Even QLever can't count the scholarly article descriptions, so I had to write a query to generate a query that counts each label separately.

The number of descriptions matching the labels of the original 12 items went up by 30 million, which still rounds to 1.5 billion. Categories went down 24 million (lots of merges?), but chemical compound went up 16 million and scholarly article went up 35 million.

@Denny, @Jdforrester-WMF and I discussed this and the overlap with abstract descriptions at Wikimania. Here is what we came up with:
We change Wikibase to generate an automated description. Initially this just takes the first best-ranked instance-of value. Once Wikifunctions and Abstract Wikipedia are ready we can swap out this simple logic for something more complex. This avoids the complexity increase I feared and gives us a sensible way forward now I think.

This is somewhat related as autogeneration could also help human editors... but

After estimating how much time editors spend on adding edit summaries to Wikipedia edits, I figured we could do the same for Wikidata editors manually adding item descriptions.

Here's the Quarry query I used to find this: https://quarry.wmcloud.org/query/76538

The query only counts non-bot description addition revisions based on the recentchanges table (so edits in past 30 days) that are ones performed through the editor (mw.edit) and not a tool, are not revisions that are reverted or restored (since those have autogenerated summaries), are not quickstatements edits, and the character count does not include the autogenerated section names of the edit summary (names between /* */) so it only includes the description added.

Average number of human-typed descriptions added per day on wikidata: 5,349
Average number of typed characters (non auto-generated) per description: 43.8792

Assuming descriptions are typed at an average typing speed of 200 characters per minute or 50 wpm, these results calculate to:

Note: This is across all description languages added.
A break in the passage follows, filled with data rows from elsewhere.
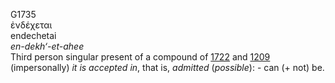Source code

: <body>
  <p>G1735<br>  ἐνδέχεται  <br> endechetai  <br><i>en-dekh‘-et-ahee </i><br>Third person singular present of a compound of <a href="g1722.htm">1722</a> and <a href="g1209.htm">1209</a>  (impersonally) <i>it</i> <i>is</i> <i>accepted</i> <i>in</i>, that is, <i>admitted</i> (<i>possible</i>): - can (+ not) be.<br></p>
 </body>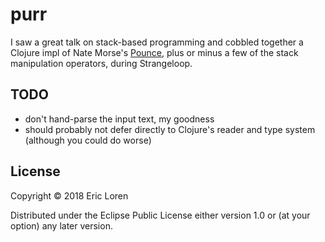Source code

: # purr

I saw a great talk on stack-based programming and cobbled together a Clojure impl of Nate Morse's [Pounce](https://github.com/nmorse/pounce), plus or minus a few of the stack manipulation operators, during Strangeloop.

## TODO

* don't hand-parse the input text, my goodness
* should probably not defer directly to Clojure's reader and type system (although you could do worse)

## License

Copyright © 2018 Eric Loren

Distributed under the Eclipse Public License either version 1.0 or (at
your option) any later version.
Some languages may have different characters per minute typing speeds.

234,660 description characters typed per day
1,173 minutes per day typed
19.5 hours per day spent typing descriptions
7,137 hours per year spent typing descriptions

Note that some of these descriptions counted could be automatically generated too from user tools, but I'm not sure what those tools might be.

If these automated descriptions weren't in WDQS (and consumed triples), how could the label service fetch them and bring it into results? Generating descriptions on the fly couldn't work well with queries with too many results. Other queries using schema:description couldn't work at all.

If these automated descriptions weren't in WDQS (and consumed triples), how could the label service fetch them and bring it into results? Generating descriptions on the fly couldn't work well with queries with too many results. Other queries using schema:description couldn't work at all.

The generated descriptions we're talking about here would come from the labels of P31 statements on the items, which can be selected using wdt:P31/rdfs:label.

See this query for example: https://w.wiki/9CUR. That's 25 semi-random items, their current description, the label of their P31 statement, and a description created by using the current description if it exists, or the P31 label if not. I assume the label service would do something similar to that.

P31 of chemical compound is "type of chemical entity" Q113145171 instead of chemical compound now. So descriptions of chemical compounds still needs to be copied from P279 rather than P31 by bots.

P31 of chemical compound is "type of chemical entity" Q113145171 instead of chemical compound now. So descriptions of chemical compounds still needs to be copied from P279 rather than P31 by bots.

This does not seem to be a problem. Whether the description would be "chemical compound" or "type of chemical entity", both descriptions would serve the purpose of descriptions well enough. EDIT: and given the current guidelines, "chemical compound" in P279 should not appear at all.